たのしい教育の発想法-日垣隆の方法から〈四分割マッピング〉

 メルマガで日垣隆さんの『折れそうな心の鍛え方/幻冬社 ※廃版』を紹介しました。日垣さん自身がウツ病と診断されるだろう状況に陥り、医者や薬に頼らずどのように脱していった方法を具体的にまとめた著書です。著作権の関係で、本文ではなく目次を中心に取り上げました。

 PEALカウンセラーからみて乱暴な方法だと思える内容もありつつ、共感できる部分もあります。

 読者の方から「図書館になかったので古本を探したら見つかったので注文しました」という知らせも入りました。

 別な方から

「迷ったら縦軸・横軸の四分割で考えるとうまくいく」というのはどういうことですか? 

という質問もありました。

 ポジショニングマップとかマトリックス思考法とか、いろいろな呼び方がついている、縦横2つの軸にそれぞれの尺度を設定して分類する方法です。
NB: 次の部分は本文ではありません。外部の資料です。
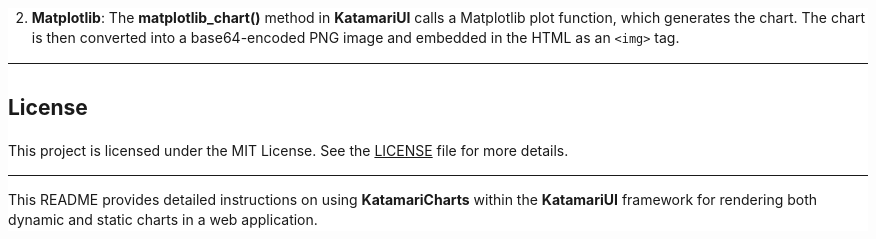 2. **Matplotlib**: The **matplotlib_chart()** method in **KatamariUI** calls a Matplotlib plot function, which generates the chart. The chart is then converted into a base64-encoded PNG image and embedded in the HTML as an `<img>` tag.

---

## License

This project is licensed under the MIT License. See the [LICENSE](./LICENSE) file for more details.

---

This README provides detailed instructions on using **KatamariCharts** within the **KatamariUI** framework for rendering both dynamic and static charts in a web application.
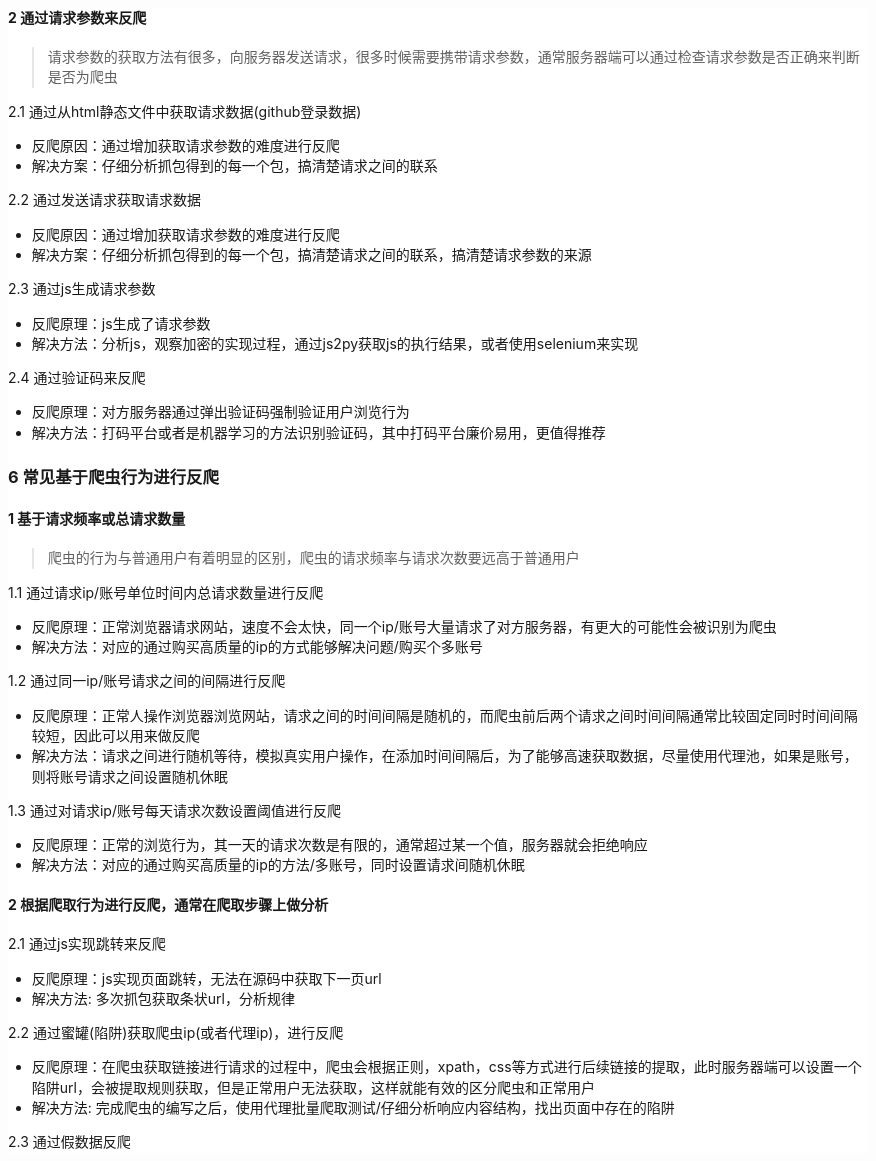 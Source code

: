 #### 2 通过请求参数来反爬

> 请求参数的获取方法有很多，向服务器发送请求，很多时候需要携带请求参数，通常服务器端可以通过检查请求参数是否正确来判断是否为爬虫

2.1 通过从html静态文件中获取请求数据(github登录数据)

- 反爬原因：通过增加获取请求参数的难度进行反爬
- 解决方案：仔细分析抓包得到的每一个包，搞清楚请求之间的联系

2.2 通过发送请求获取请求数据

- 反爬原因：通过增加获取请求参数的难度进行反爬
- 解决方案：仔细分析抓包得到的每一个包，搞清楚请求之间的联系，搞清楚请求参数的来源

2.3 通过js生成请求参数

- 反爬原理：js生成了请求参数
- 解决方法：分析js，观察加密的实现过程，通过js2py获取js的执行结果，或者使用selenium来实现

2.4 通过验证码来反爬

- 反爬原理：对方服务器通过弹出验证码强制验证用户浏览行为
- 解决方法：打码平台或者是机器学习的方法识别验证码，其中打码平台廉价易用，更值得推荐

### 6 常见基于爬虫行为进行反爬


#### 1 基于请求频率或总请求数量

> 爬虫的行为与普通用户有着明显的区别，爬虫的请求频率与请求次数要远高于普通用户

1.1 通过请求ip/账号单位时间内总请求数量进行反爬

- 反爬原理：正常浏览器请求网站，速度不会太快，同一个ip/账号大量请求了对方服务器，有更大的可能性会被识别为爬虫
- 解决方法：对应的通过购买高质量的ip的方式能够解决问题/购买个多账号

1.2 通过同一ip/账号请求之间的间隔进行反爬

- 反爬原理：正常人操作浏览器浏览网站，请求之间的时间间隔是随机的，而爬虫前后两个请求之间时间间隔通常比较固定同时时间间隔较短，因此可以用来做反爬
- 解决方法：请求之间进行随机等待，模拟真实用户操作，在添加时间间隔后，为了能够高速获取数据，尽量使用代理池，如果是账号，则将账号请求之间设置随机休眠

1.3 通过对请求ip/账号每天请求次数设置阈值进行反爬

- 反爬原理：正常的浏览行为，其一天的请求次数是有限的，通常超过某一个值，服务器就会拒绝响应
- 解决方法：对应的通过购买高质量的ip的方法/多账号，同时设置请求间随机休眠

#### 2 根据爬取行为进行反爬，通常在爬取步骤上做分析

2.1 通过js实现跳转来反爬

- 反爬原理：js实现页面跳转，无法在源码中获取下一页url
- 解决方法: 多次抓包获取条状url，分析规律

2.2 通过蜜罐(陷阱)获取爬虫ip(或者代理ip)，进行反爬

- 反爬原理：在爬虫获取链接进行请求的过程中，爬虫会根据正则，xpath，css等方式进行后续链接的提取，此时服务器端可以设置一个陷阱url，会被提取规则获取，但是正常用户无法获取，这样就能有效的区分爬虫和正常用户
- 解决方法: 完成爬虫的编写之后，使用代理批量爬取测试/仔细分析响应内容结构，找出页面中存在的陷阱

2.3 通过假数据反爬
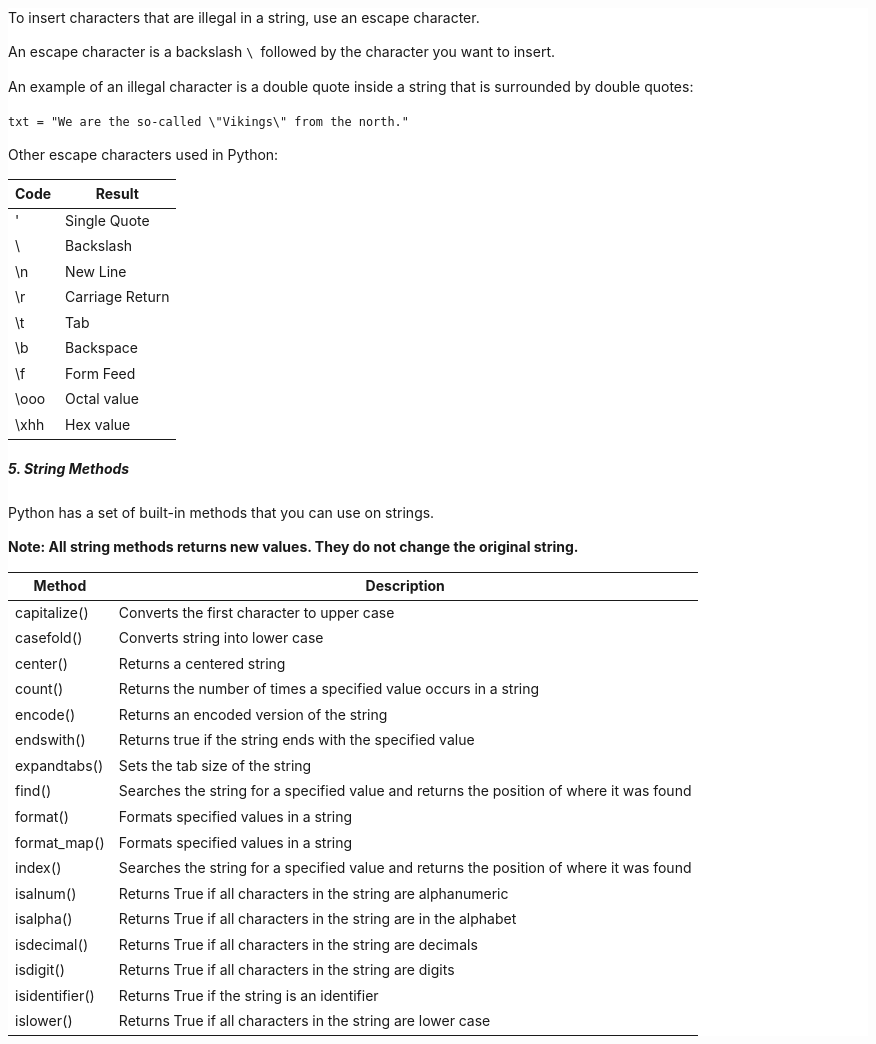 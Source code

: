 To insert characters that are illegal in a string, use an escape character.

An escape character is a backslash `\ `followed by the character you want to insert.

An example of an illegal character is a double quote inside a string that is surrounded by double quotes:

```
txt = "We are the so-called \"Vikings\" from the north."
```

Other escape characters used in Python:

| Code	| Result |
| -------|  --------|
| \'	| Single Quote	|
| \\	|Backslash	|
| \n	|New Line	|
| \r	|Carriage Return	|
| \t	|Tab	|
| \b	|Backspace	|
| \f	|Form Feed	|
| \ooo	|Octal value	|
| \xhh	|Hex value|

##### 5. String Methods

Python has a set of built-in methods that you can use on strings.

**Note: All string methods returns new values. They do not change the original string.**

| Method	| Description|
| ----------| ---------|
| capitalize()	| Converts the first character to upper case|
|casefold()	|Converts string into lower case
|center()	|Returns a centered string
|count()	|Returns the number of times a specified value occurs in a string
|encode()	|Returns an encoded version of the string
|endswith()	|Returns true if the string ends with the specified value
|expandtabs()	|Sets the tab size of the string
|find()	|Searches the string for a specified value and returns the position of where it was found
|format()	|Formats specified values in a string
|format_map()	|Formats specified values in a string
|index()	|Searches the string for a specified value and returns the position of where it was found
|isalnum()	|Returns True if all characters in the string are alphanumeric
|isalpha()	|Returns True if all characters in the string are in the alphabet
|isdecimal()	|Returns True if all characters in the string are decimals
|isdigit()	|Returns True if all characters in the string are digits
|isidentifier()	|Returns True if the string is an identifier
|islower()	|Returns True if all characters in the string are lower case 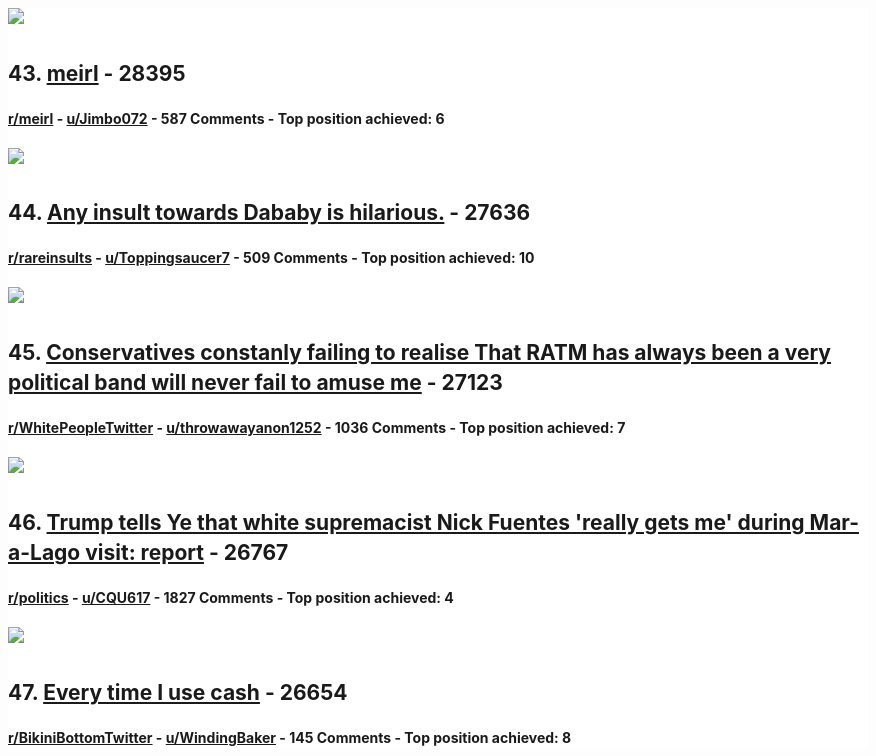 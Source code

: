 <a href="https://v.redd.it/fiv398sul92a1"><img src="https://a.thumbs.redditmedia.com/9qkXHqo7_uEl9nLme45pq-M7Qx33VeiqYUbKwVMr340.jpg"></img></a>

## 43. [meirl](http://reddit.com/r/meirl/comments/z5atel/meirl/) - 28395
#### [r/meirl](http://reddit.com/r/meirl) - [u/Jimbo072](http://reddit.com/u/Jimbo072) - 587 Comments - Top position achieved: 6

<a href="https://i.redd.it/l690l1bsib2a1.jpg"><img src="https://b.thumbs.redditmedia.com/UPsxIA7eDuM6d6Te8f0BRd75O9IgEV-PSJN71fbj4kU.jpg"></img></a>

## 44. [Any insult towards Dababy is hilarious.](http://reddit.com/r/rareinsults/comments/z580dr/any_insult_towards_dababy_is_hilarious/) - 27636
#### [r/rareinsults](http://reddit.com/r/rareinsults) - [u/Toppingsaucer7](http://reddit.com/u/Toppingsaucer7) - 509 Comments - Top position achieved: 10

<a href="https://i.redd.it/wepn0ywadc2a1.jpg"><img src="https://b.thumbs.redditmedia.com/0htKdY_d9kK15lwVblqLFQ1r8gEQsW0zql38b9ILF9k.jpg"></img></a>

## 45. [Conservatives constanly failing to realise That RATM has always been a very political band will never fail to amuse me](http://reddit.com/r/WhitePeopleTwitter/comments/z5dks5/conservatives_constanly_failing_to_realise_that/) - 27123
#### [r/WhitePeopleTwitter](http://reddit.com/r/WhitePeopleTwitter) - [u/throwawayanon1252](http://reddit.com/u/throwawayanon1252) - 1036 Comments - Top position achieved: 7

<a href="https://i.redd.it/8z8sy8nt3c2a1.png"><img src="https://b.thumbs.redditmedia.com/GE1pu6AQzfVdILZwCSGCfwkaIQ92lsP_WEDA2d1heYo.jpg"></img></a>

## 46. [Trump tells Ye that white supremacist Nick Fuentes 'really gets me' during Mar-a-Lago visit: report](http://reddit.com/r/politics/comments/z56e9g/trump_tells_ye_that_white_supremacist_nick/) - 26767
#### [r/politics](http://reddit.com/r/politics) - [u/CQU617](http://reddit.com/u/CQU617) - 1827 Comments - Top position achieved: 4

<a href="https://www.businessinsider.com/trump-hosted-white-supremacist-nick-fuentes-mar-a-lago-reports-2022-11"><img src="https://b.thumbs.redditmedia.com/HXjWJpWoY27Nps-hbb6WSgh18wzD5ygoExRxtZ3w7iE.jpg"></img></a>

## 47. [Every time I use cash](http://reddit.com/r/BikiniBottomTwitter/comments/z5c3u0/every_time_i_use_cash/) - 26654
#### [r/BikiniBottomTwitter](http://reddit.com/r/BikiniBottomTwitter) - [u/WindingBaker](http://reddit.com/u/WindingBaker) - 145 Comments - Top position achieved: 8
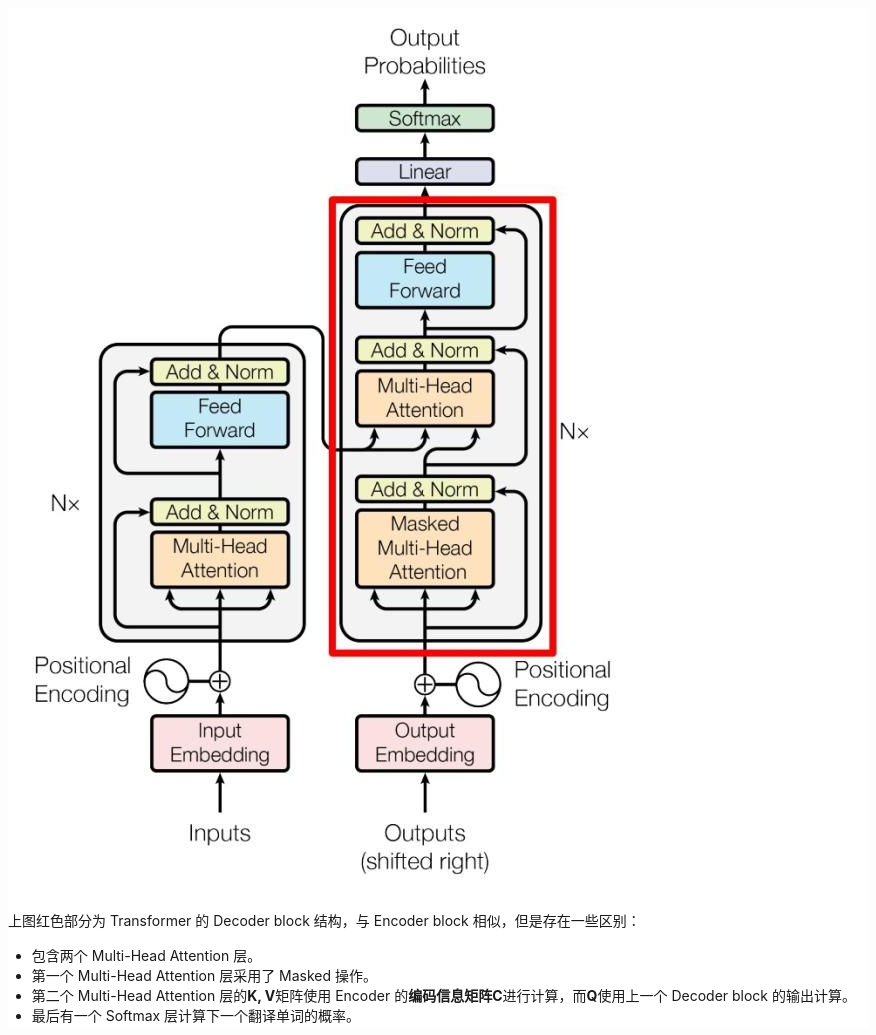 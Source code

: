 ![Transformer Decoder block](../images/transformer.assets/v2-f5049e8711c3abe8f8938ced9e7fc3da_720w.jpg)

上图红色部分为 Transformer 的 Decoder block 结构，与 Encoder block 相似，但是存在一些区别：

- 包含两个 Multi-Head Attention 层。
- 第一个 Multi-Head Attention 层采用了 Masked 操作。
- 第二个 Multi-Head Attention 层的**K, V**矩阵使用 Encoder 的**编码信息矩阵C**进行计算，而**Q**使用上一个 Decoder block 的输出计算。
- 最后有一个 Softmax 层计算下一个翻译单词的概率。

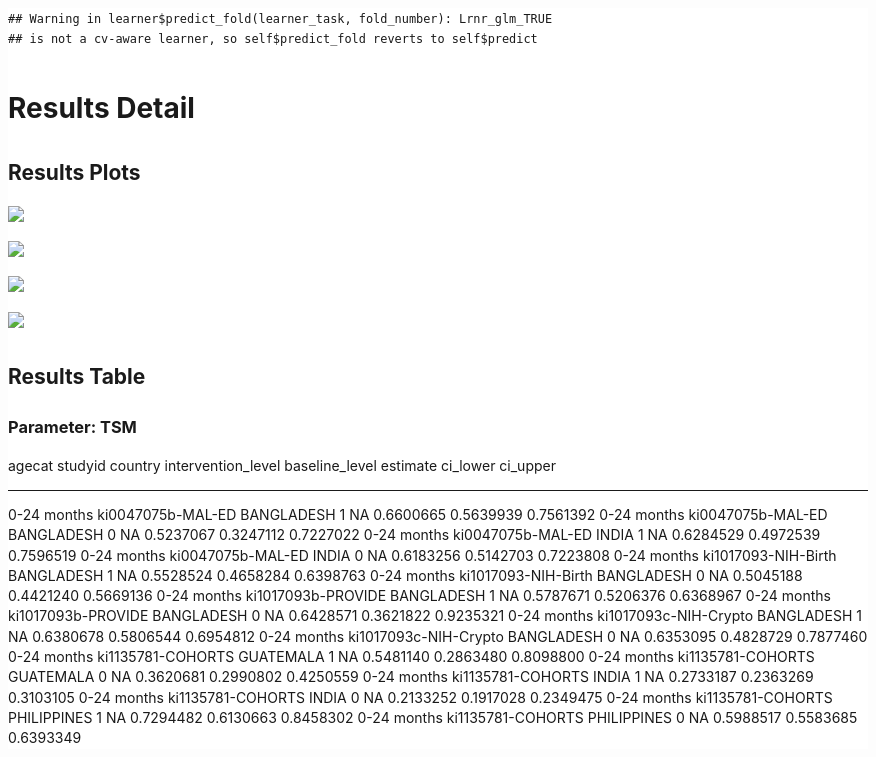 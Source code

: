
 ```
## Warning in learner$predict_fold(learner_task, fold_number): Lrnr_glm_TRUE
## is not a cv-aware learner, so self$predict_fold reverts to self$predict
```




# Results Detail

## Results Plots
![](/tmp/8d2c6e1b-6e13-4b45-bd99-1c65b15d46c8/081ff526-6b51-4c08-bbaf-5c71d0f4645f/REPORT_files/figure-html/plot_tsm-1.png)

![](/tmp/8d2c6e1b-6e13-4b45-bd99-1c65b15d46c8/081ff526-6b51-4c08-bbaf-5c71d0f4645f/REPORT_files/figure-html/plot_rr-1.png)



![](/tmp/8d2c6e1b-6e13-4b45-bd99-1c65b15d46c8/081ff526-6b51-4c08-bbaf-5c71d0f4645f/REPORT_files/figure-html/plot_paf-1.png)

![](/tmp/8d2c6e1b-6e13-4b45-bd99-1c65b15d46c8/081ff526-6b51-4c08-bbaf-5c71d0f4645f/REPORT_files/figure-html/plot_par-1.png)

## Results Table

### Parameter: TSM


agecat        studyid                 country       intervention_level   baseline_level     estimate    ci_lower    ci_upper
------------  ----------------------  ------------  -------------------  ---------------  ----------  ----------  ----------
0-24 months   ki0047075b-MAL-ED       BANGLADESH    1                    NA                0.6600665   0.5639939   0.7561392
0-24 months   ki0047075b-MAL-ED       BANGLADESH    0                    NA                0.5237067   0.3247112   0.7227022
0-24 months   ki0047075b-MAL-ED       INDIA         1                    NA                0.6284529   0.4972539   0.7596519
0-24 months   ki0047075b-MAL-ED       INDIA         0                    NA                0.6183256   0.5142703   0.7223808
0-24 months   ki1017093-NIH-Birth     BANGLADESH    1                    NA                0.5528524   0.4658284   0.6398763
0-24 months   ki1017093-NIH-Birth     BANGLADESH    0                    NA                0.5045188   0.4421240   0.5669136
0-24 months   ki1017093b-PROVIDE      BANGLADESH    1                    NA                0.5787671   0.5206376   0.6368967
0-24 months   ki1017093b-PROVIDE      BANGLADESH    0                    NA                0.6428571   0.3621822   0.9235321
0-24 months   ki1017093c-NIH-Crypto   BANGLADESH    1                    NA                0.6380678   0.5806544   0.6954812
0-24 months   ki1017093c-NIH-Crypto   BANGLADESH    0                    NA                0.6353095   0.4828729   0.7877460
0-24 months   ki1135781-COHORTS       GUATEMALA     1                    NA                0.5481140   0.2863480   0.8098800
0-24 months   ki1135781-COHORTS       GUATEMALA     0                    NA                0.3620681   0.2990802   0.4250559
0-24 months   ki1135781-COHORTS       INDIA         1                    NA                0.2733187   0.2363269   0.3103105
0-24 months   ki1135781-COHORTS       INDIA         0                    NA                0.2133252   0.1917028   0.2349475
0-24 months   ki1135781-COHORTS       PHILIPPINES   1                    NA                0.7294482   0.6130663   0.8458302
0-24 months   ki1135781-COHORTS       PHILIPPINES   0                    NA                0.5988517   0.5583685   0.6393349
 これはどういうモバイル製品を開発するかについての検討会で、市場大手の製品を〈デザイン性(縦軸)と重量(横軸)〉で四分割したポジショニングマップです。

 

 こういう客観的な評価を心理的な面で論理的に評価しようというのが、日垣さんのさっきの話です。ただしそれは日垣さんが気づいたというわけではありません。

 日垣さんのエピソードをかいつまむとこうです。

 自分は飛行機に乗るたびに「落ちませんように」と祈ってしまう癖があったが、あるとき思い立ってマッピングをしてみた。
 縦軸は「祈る⇔祈らない」、横軸は「落ちる⇔落ちない」
すると、ゾーン1(上右)は「祈って落ちない」
ゾーン2(上左)は「祈らなくて落ちない」
ゾーン3(下右)は「祈って落ちる」
ゾーン4(下左)は「祈らなくて落ちる」となる。
パターンはこの四つしかない。
 見ると、祈ることと落ちることはそれぞれ独立していること、祈ろうが祈るまいが落ちる確率は同じだということに気がつき、笑ってしまった。
 以来、私は飛行機に乗っても祈らなくなった。

 日垣さんの提案は、深い悩みや倦怠感にとらわれているとき、衝撃を受けたときは「ごく当たり前のこと」ができなくなり事態を悪化させることもおこるから、このマッピング方法を覚えておくと、イザというとき強い味方になる、というものです。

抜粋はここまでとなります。